If Not Nottoway County, Then Madeline's House Must Depend Upon Us

Published 3:57 pm Thursday, April 19, 2012

The advent of a US State Department Foreign Affairs Security Training Center must not be allowed to spell the exit of the only shelter that provides security for the victims of domestic violence and sexual abuse in a 12-county area.

Over 1,000 women and children have found life-saving shelter at Madeline's House since it opened in 1999.

One thousand and 93 vulnerable human beings whose lives were threatened by those they believed would love them, instead.

Email newsletter signup

The shelter is named in loving memory of a woman who did not have Madeline's House to turn to.

We cannot allow that terrible void to return to our communities.

The U.S. State Department Foreign Affairs Security Training Center (FASTC) project is a huge boon for Nottoway County's economy, and will provide jobs for those living in the surrounding area. The training it provides is important to our national security, too.

But security begins at home.

Homeland security must include the houses and apartments across the 12-county region served by Madeline's House and surely some arrangement can be made to assure the shelter's continued survival, and the survival, therefore, of those it serves.

The best option is continued use by Madeline's House of its current facility. The shelter is on 1,500 acres Nottoway County is selling for use at Fort Pickett by the FASTC project. But its footprint on that vast amount of acreage is just 500 feet, hardly an intrusion on foreign affairs security training on so large a tract of land.

Madeline's House has appealed to both local and federal government officials for an adjustment to allow the shelter to avoid seeing its building demolished, but so far without success. We join the many voices asking for Nottoway County to facilitate the necessary action. Share the abundant good fortune of having the FASTC project come to Nottoway County and Fort Pickett by not abandoning the women and children who depend upon Madeline's House to protect them from domestic and sexual violence and abuse.

Women and children first.

The only other alternatives are finding a new location, or building one. The 33-bed safe house that is poised to be demolished by 2014 must continue to exist somewhere in the region it serves.

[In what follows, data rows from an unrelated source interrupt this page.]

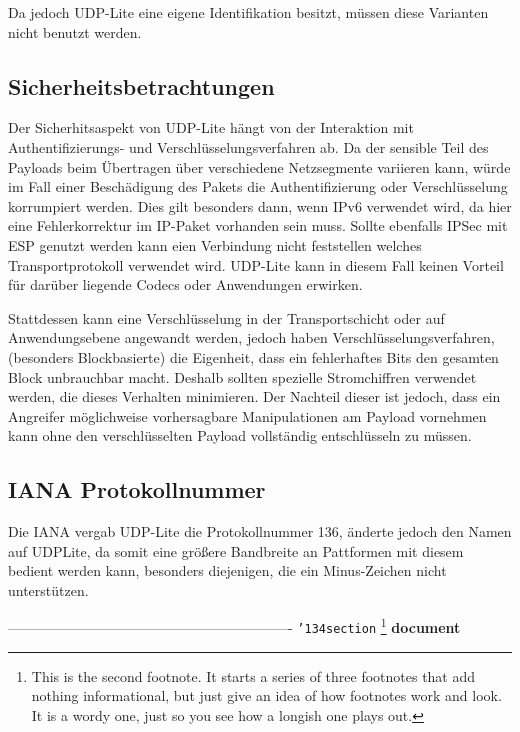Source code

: \documentclass{template}
\begin{document}
Da jedoch UDP-Lite eine eigene Identifikation besitzt,
müssen diese Varianten nicht benutzt werden.


\subsection{Sicherheitsbetrachtungen}

Der Sicherhitsaspekt von UDP-Lite hängt von der Interaktion mit
Authentifizierungs- und Verschlüsselungsverfahren ab. Da der sensible
Teil des Payloads beim Übertragen über verschiedene Netzsegmente variieren
kann, würde im Fall einer Beschädigung des Pakets
die Authentifizierung oder Verschlüsselung korrumpiert werden.
Dies gilt besonders dann, wenn IPv6 verwendet wird, da hier eine Fehlerkorrektur
im IP-Paket vorhanden sein muss. Sollte ebenfalls IPSec mit ESP genutzt werden
kann eien Verbindung nicht feststellen welches Transportprotokoll
verwendet wird. UDP-Lite kann in diesem Fall keinen Vorteil für
darüber liegende Codecs oder Anwendungen erwirken.

Stattdessen kann eine Verschlüsselung in der Transportschicht oder auf
Anwendungsebene angewandt werden, jedoch haben Verschlüsselungsverfahren,
(besonders Blockbasierte) die Eigenheit, dass ein fehlerhaftes Bits
den gesamten Block unbrauchbar macht. Deshalb sollten spezielle
Stromchiffren verwendet werden, die dieses Verhalten minimieren.
Der Nachteil dieser ist jedoch, dass ein Angreifer möglichweise
vorhersagbare Manipulationen am Payload vornehmen kann ohne den
verschlüsselten Payload vollständig entschlüsseln zu müssen.



\subsection{IANA Protokollnummer}

Die IANA vergab UDP-Lite die Protokollnummer 136, änderte jedoch den
Namen auf UDPLite, da somit eine größere Bandbreite an Pattformen
mit diesem bedient werden kann, besonders diejenigen, die ein Minus-Zeichen
nicht unterstützen.








-------------------------------------------------------------
\texttt{{\char'134}section}
\footnote{This is the second footnote.  It
starts a series of three footnotes that add nothing
informational, but just give an idea of how footnotes work
and look. It is a wordy one, just so you see
how a longish one plays out.}
\textbf{document} 
\end{document}
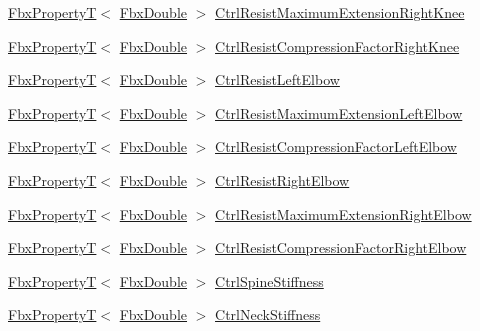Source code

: \begin{DoxyCompactItemize}
\item 
\hyperlink{class_fbx_property_t}{Fbx\+PropertyT}$<$ \hyperlink{fbxtypes_8h_a171e72a1c46fc15c1a6c9c31948c1c5b}{Fbx\+Double} $>$ \hyperlink{class_fbx_character_a3a1f82f2e0f5dc821cc754f6eec3c364}{Ctrl\+Resist\+Maximum\+Extension\+Right\+Knee}
\item 
\hyperlink{class_fbx_property_t}{Fbx\+PropertyT}$<$ \hyperlink{fbxtypes_8h_a171e72a1c46fc15c1a6c9c31948c1c5b}{Fbx\+Double} $>$ \hyperlink{class_fbx_character_af614d06aabafac970336bf6bcdeace0b}{Ctrl\+Resist\+Compression\+Factor\+Right\+Knee}
\item 
\hyperlink{class_fbx_property_t}{Fbx\+PropertyT}$<$ \hyperlink{fbxtypes_8h_a171e72a1c46fc15c1a6c9c31948c1c5b}{Fbx\+Double} $>$ \hyperlink{class_fbx_character_a458ef1c6f23727b7bc6e7c5458cc5cfd}{Ctrl\+Resist\+Left\+Elbow}
\item 
\hyperlink{class_fbx_property_t}{Fbx\+PropertyT}$<$ \hyperlink{fbxtypes_8h_a171e72a1c46fc15c1a6c9c31948c1c5b}{Fbx\+Double} $>$ \hyperlink{class_fbx_character_abbb6f819a06cb579fe43d50d9e495858}{Ctrl\+Resist\+Maximum\+Extension\+Left\+Elbow}
\item 
\hyperlink{class_fbx_property_t}{Fbx\+PropertyT}$<$ \hyperlink{fbxtypes_8h_a171e72a1c46fc15c1a6c9c31948c1c5b}{Fbx\+Double} $>$ \hyperlink{class_fbx_character_a65c4098ee968f0c46fc12bb9cf4f464c}{Ctrl\+Resist\+Compression\+Factor\+Left\+Elbow}
\item 
\hyperlink{class_fbx_property_t}{Fbx\+PropertyT}$<$ \hyperlink{fbxtypes_8h_a171e72a1c46fc15c1a6c9c31948c1c5b}{Fbx\+Double} $>$ \hyperlink{class_fbx_character_a7cfbb020fdafa4044c51dfd2e4bcf708}{Ctrl\+Resist\+Right\+Elbow}
\item 
\hyperlink{class_fbx_property_t}{Fbx\+PropertyT}$<$ \hyperlink{fbxtypes_8h_a171e72a1c46fc15c1a6c9c31948c1c5b}{Fbx\+Double} $>$ \hyperlink{class_fbx_character_a6497c69374b1af8f0d52095d110afda5}{Ctrl\+Resist\+Maximum\+Extension\+Right\+Elbow}
\item 
\hyperlink{class_fbx_property_t}{Fbx\+PropertyT}$<$ \hyperlink{fbxtypes_8h_a171e72a1c46fc15c1a6c9c31948c1c5b}{Fbx\+Double} $>$ \hyperlink{class_fbx_character_af0a8acb958176fece4791944ff171f95}{Ctrl\+Resist\+Compression\+Factor\+Right\+Elbow}
\item 
\hyperlink{class_fbx_property_t}{Fbx\+PropertyT}$<$ \hyperlink{fbxtypes_8h_a171e72a1c46fc15c1a6c9c31948c1c5b}{Fbx\+Double} $>$ \hyperlink{class_fbx_character_af9bb40b8da6dfc8e72c4e5d735cbd1e5}{Ctrl\+Spine\+Stiffness}
\item 
\hyperlink{class_fbx_property_t}{Fbx\+PropertyT}$<$ \hyperlink{fbxtypes_8h_a171e72a1c46fc15c1a6c9c31948c1c5b}{Fbx\+Double} $>$ \hyperlink{class_fbx_character_a1510025642325ad4b31ac1c93be4d690}{Ctrl\+Neck\+Stiffness}

\end{DoxyCompactItemize}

If Madeline's House sees its Nottoway County facility destroyed, then the 12-counties of people it serves can quite easily share in the expense-a minimum of $300,000-to build a new life-saving shelter for the women and children of Prince Edward, Buckingham, Cumberland, Amelia, Brunswick, Charlotte, Dinwiddie, Halifax, Lunenburg, Mecklenburg, Nottoway and Powhatan. That would be $25,000 from each County to generate $300,000, an easily achieved goal within a County budget, particularly given what those funds would create for the citizens of those counties.

“It is critical that Madeline's House finds a new home before our eviction date in order to avoid any lapse in services,” said Emily Marshall, executive director of Madeline's House, “to these women and children.”

Madeline's House is seeking public support in a letter-writing campaign to key public officials, in fundraising for any relocation or renovation costs, and to offer suggestions about a potential new home for its life-saving shelter from the deadly storm of domestic violence and sexual abuse.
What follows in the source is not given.